Your output should be each line from the material below that has the word "analyst".

## Records:
####
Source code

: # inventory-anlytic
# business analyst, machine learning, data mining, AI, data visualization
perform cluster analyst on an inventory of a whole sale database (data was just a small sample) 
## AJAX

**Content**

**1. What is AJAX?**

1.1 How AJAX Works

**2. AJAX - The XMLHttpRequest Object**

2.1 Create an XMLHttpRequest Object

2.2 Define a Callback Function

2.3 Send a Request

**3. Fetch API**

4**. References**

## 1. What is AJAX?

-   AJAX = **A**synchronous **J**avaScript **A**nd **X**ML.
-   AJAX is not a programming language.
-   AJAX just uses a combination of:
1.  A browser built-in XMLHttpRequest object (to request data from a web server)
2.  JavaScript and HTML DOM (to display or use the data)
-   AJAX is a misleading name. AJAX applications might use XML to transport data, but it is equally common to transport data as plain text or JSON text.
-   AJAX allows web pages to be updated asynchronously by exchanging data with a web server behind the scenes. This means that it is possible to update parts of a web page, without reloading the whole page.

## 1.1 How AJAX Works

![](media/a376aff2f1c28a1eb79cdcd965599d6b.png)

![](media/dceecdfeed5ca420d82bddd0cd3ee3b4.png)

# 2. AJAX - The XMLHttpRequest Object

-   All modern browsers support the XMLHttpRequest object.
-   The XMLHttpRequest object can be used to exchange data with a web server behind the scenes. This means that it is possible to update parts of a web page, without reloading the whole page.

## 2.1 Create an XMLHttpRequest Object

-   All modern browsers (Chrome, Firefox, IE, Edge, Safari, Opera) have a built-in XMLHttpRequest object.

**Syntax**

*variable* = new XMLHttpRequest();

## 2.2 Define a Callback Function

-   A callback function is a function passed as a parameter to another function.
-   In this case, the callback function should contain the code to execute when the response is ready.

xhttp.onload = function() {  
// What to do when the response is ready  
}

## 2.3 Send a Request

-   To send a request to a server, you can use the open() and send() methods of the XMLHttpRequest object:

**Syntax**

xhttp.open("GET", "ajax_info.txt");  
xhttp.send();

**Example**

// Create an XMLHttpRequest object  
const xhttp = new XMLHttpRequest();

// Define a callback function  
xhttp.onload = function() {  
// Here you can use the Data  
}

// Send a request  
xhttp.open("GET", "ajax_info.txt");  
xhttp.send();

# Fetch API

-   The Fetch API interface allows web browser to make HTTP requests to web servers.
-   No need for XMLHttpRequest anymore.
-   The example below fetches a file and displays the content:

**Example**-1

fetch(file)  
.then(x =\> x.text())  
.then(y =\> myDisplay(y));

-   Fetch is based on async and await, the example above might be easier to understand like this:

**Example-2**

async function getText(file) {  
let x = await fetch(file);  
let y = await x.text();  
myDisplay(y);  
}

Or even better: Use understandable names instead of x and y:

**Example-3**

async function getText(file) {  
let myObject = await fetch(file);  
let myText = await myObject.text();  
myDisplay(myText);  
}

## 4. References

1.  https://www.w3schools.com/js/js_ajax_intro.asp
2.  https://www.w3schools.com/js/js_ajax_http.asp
####
## Result of this task:
# business analyst, machine learning, data mining, AI, data visualization
perform cluster analyst on an inventory of a whole sale database (data was just a small sample) 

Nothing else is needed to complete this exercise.